Exercise objective
Everything from the line containing "regular type-I sheets" through the end of the data below should be copied exactly, with no other lines.

Material shown
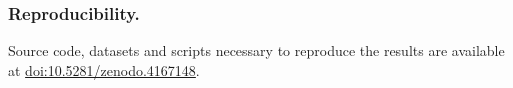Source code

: \documentclass[sigconf,dvipsnames]{acmart}
\newcommand{\supplement}{\href{http://doi.org/10.5281/zenodo.4167148}{doi:10.5281/zenodo.4167148}}
\begin{document}
\subsubsection{Reproducibility.} Source code, datasets and scripts necessary to reproduce the results are available at \supplement.
%


\end{document}
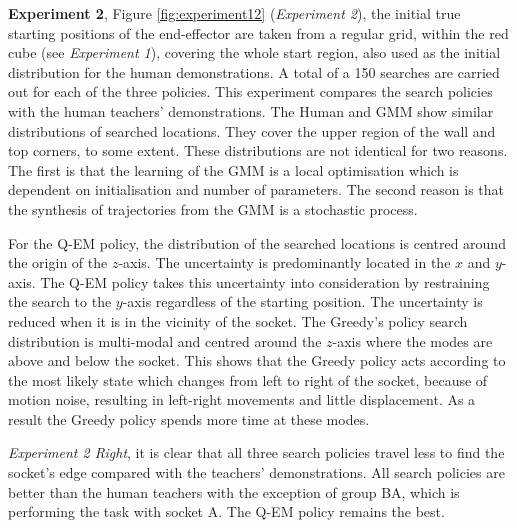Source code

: \documentclass[final,3p,times,twocolumn]{elsarticle}
\begin{document}
\textbf{Experiment 2}, Figure \ref{fig:experiment12} (\textit{Experiment 2}), the initial true starting positions 
of the end-effector are taken from a regular grid, within the red cube (see \textit{Experiment 1}), covering the whole start region, also used as the initial distribution for 
the human demonstrations. A total of a 150 searches are carried out for each of the three policies. 
This experiment compares the search policies with the human teachers' demonstrations. 
The Human and GMM show similar distributions of searched locations. They cover the upper region of the wall and top corners, to some extent. These distributions 
are not identical for two reasons. The first is that the learning of the GMM is a local optimisation 
which is dependent on initialisation and number of parameters. The second reason is that the synthesis of trajectories 
from the GMM is a stochastic process. 

For the  Q-EM policy, the distribution of the searched locations is centred around the origin of the $z$-axis.
The uncertainty is predominantly located in the $x$ and $y$-axis. The Q-EM policy takes this uncertainty 
into consideration by restraining the search to the $y$-axis regardless of the starting position. The uncertainty 
is reduced when it is in the vicinity of the socket. The Greedy's policy search distribution is multi-modal and 
centred around the $z$-axis where the modes are above and below the socket. This shows that the Greedy policy 
acts according to the most likely state which changes from left to right of the socket, because of motion noise, 
resulting in left-right movements and little displacement. As a result the Greedy policy spends more time at these modes.

\textit{Experiment 2 Right}, it is clear that all three search policies travel less to find the socket's edge compared 
with the teachers' demonstrations. All search policies are better than the human teachers with the exception of group BA, 
which is performing the task with socket A. The Q-EM policy remains the best. 
\end{document}
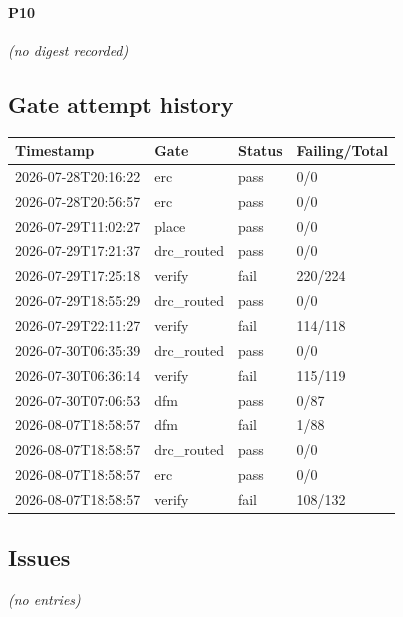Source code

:\documentclass[11pt,a4paper]{article}
\begin{document}
\paragraph*{P10}
\emph{(no digest recorded)}
\subsection*{Gate attempt history}
{\small
\begin{longtable}{llll}
\toprule
\textbf{Timestamp} & \textbf{Gate} & \textbf{Status} & \textbf{Failing/Total} \\
\midrule
\endhead
2026-07-28T20:16:22 & erc & pass & 0/0 \\
2026-07-28T20:56:57 & erc & pass & 0/0 \\
2026-07-29T11:02:27 & place & pass & 0/0 \\
2026-07-29T17:21:37 & drc\_routed & pass & 0/0 \\
2026-07-29T17:25:18 & verify & fail & 220/224 \\
2026-07-29T18:55:29 & drc\_routed & pass & 0/0 \\
2026-07-29T22:11:27 & verify & fail & 114/118 \\
2026-07-30T06:35:39 & drc\_routed & pass & 0/0 \\
2026-07-30T06:36:14 & verify & fail & 115/119 \\
2026-07-30T07:06:53 & dfm & pass & 0/87 \\
2026-08-07T18:58:57 & dfm & fail & 1/88 \\
2026-08-07T18:58:57 & drc\_routed & pass & 0/0 \\
2026-08-07T18:58:57 & erc & pass & 0/0 \\
2026-08-07T18:58:57 & verify & fail & 108/132 \\
\bottomrule
\end{longtable}
}
\subsection*{Issues}
\emph{(no entries)}
\end{document}
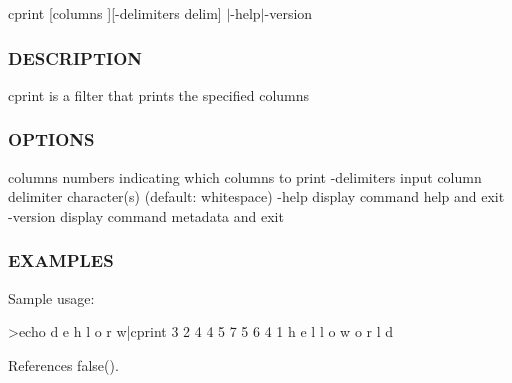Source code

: cprint \mbox{[}columns \mbox{]}\mbox{[}-\/delimiters delim\mbox{]} $\vert$-\/help$\vert$-\/version

\subsubsection*{D\+E\+S\+C\+R\+I\+P\+T\+I\+ON}

cprint is a filter that prints the specified columns

\subsubsection*{O\+P\+T\+I\+O\+NS}

columns numbers indicating which columns to print -\/delimiters input column delimiter character(s) (default\+: whitespace) -\/help display command help and exit -\/version display command metadata and exit \subsubsection*{E\+X\+A\+M\+P\+L\+ES}

Sample usage\+: \begin{DoxyVerb}>echo d e h l o r w|cprint 3 2 4 4 5 7 5 6 4 1
h e l l o w o r l d \end{DoxyVerb}
 

References false().

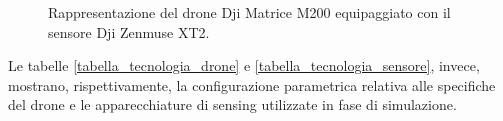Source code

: \begin{figure}[H] 
    \captionsetup{justification=centering, margin=2cm, font=footnotesize}
    \begin{center}
    \end{center}
    \caption{Rappresentazione del drone Dji Matrice M200 equipaggiato con il sensore Dji Zenmuse XT2.}
    \label{dji_matrice}
\end{figure}

Le tabelle \ref{tabella_tecnologia_drone} e \ref{tabella_tecnologia_sensore}, invece, mostrano, rispettivamente, la configurazione parametrica relativa alle specifiche del drone  \cite{matrice200} e le apparecchiature di sensing utilizzate in fase di simulazione.

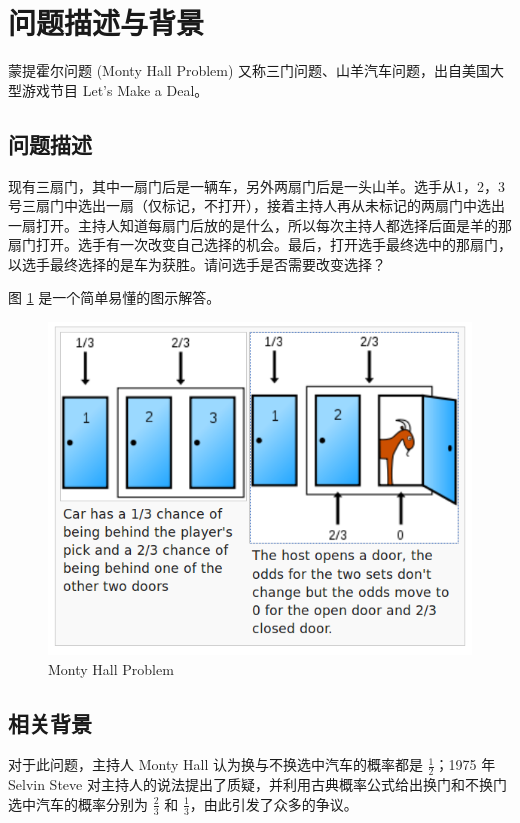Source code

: \section{问题描述与背景}

蒙提霍尔问题\cite{selvin1975problem} (Monty Hall Problem) 又称三门问题、山羊汽车问题，出自美国大型游戏节目 Let's Make a Deal。

\subsection{问题描述}


现有三扇门，其中一扇门后是一辆车，另外两扇门后是一头山羊。选手从1，2，3号三扇门中选出一扇（仅标记，不打开），接着主持人再从未标记的两扇门中选出一扇打开。主持人知道每扇门后放的是什么，所以每次主持人都选择后面是羊的那扇门打开。选手有一次改变自己选择的机会。最后，打开选手最终选中的那扇门，以选手最终选择的是车为获胜。请问选手是否需要改变选择？

图 \ref{fig:Monty Hall Problem} 是一个简单易懂的图示解答。

\begin{figure}[H]
	\centering
	\includegraphics[width=12cm]{figure/figure1.png}
	\caption{Monty Hall Problem} \label{fig:Monty Hall Problem}
\end{figure}

\subsection{相关背景}

对于此问题，主持人 Monty Hall 认为换与不换选中汽车的概率都是 $\frac{1}{2}$；1975 年 Selvin Steve 对主持人的说法提出了质疑，并利用古典概率公式给出换门和不换门选中汽车的概率分别为 $\frac{2}{3}$ 和 $\frac{1}{3}$，由此引发了众多的争议。

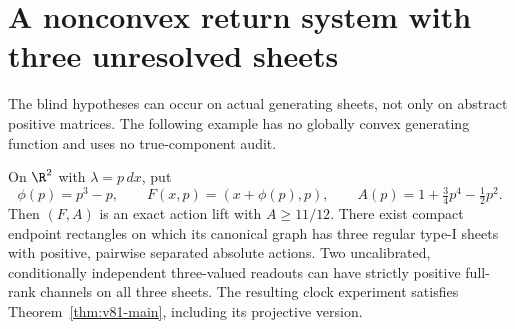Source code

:\section{A nonconvex return system with three unresolved sheets}
\label{sec:v81-example}

The blind hypotheses can occur on actual generating sheets, not only on
abstract positive matrices.  The following example has no globally
convex generating function and uses no true-component audit.

\begin{proposition}\label{prop:v81-shear}
On $\R^2$ with $\lambda=p\,dx$, put
\[
 \phi(p)=p^3-p,\qquad F(x,p)=(x+\phi(p),p),\qquad
 A(p)=1+\tfrac34p^4-\tfrac12p^2.
\]
Then $(F,A)$ is an exact action lift with $A\ge11/12$.  There exist
compact endpoint rectangles on which its canonical graph has three
regular type-I sheets with positive, pairwise separated absolute
actions.  Two uncalibrated, conditionally independent three-valued
readouts can have strictly positive full-rank channels on all three
sheets.  The resulting clock experiment satisfies
Theorem~\ref{thm:v81-main}, including its projective version.
\end{proposition}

Problem solution
regular type-I sheets with positive, pairwise separated absolute
actions.  Two uncalibrated, conditionally independent three-valued
readouts can have strictly positive full-rank channels on all three
sheets.  The resulting clock experiment satisfies
Theorem~\ref{thm:v81-main}, including its projective version.
\end{proposition}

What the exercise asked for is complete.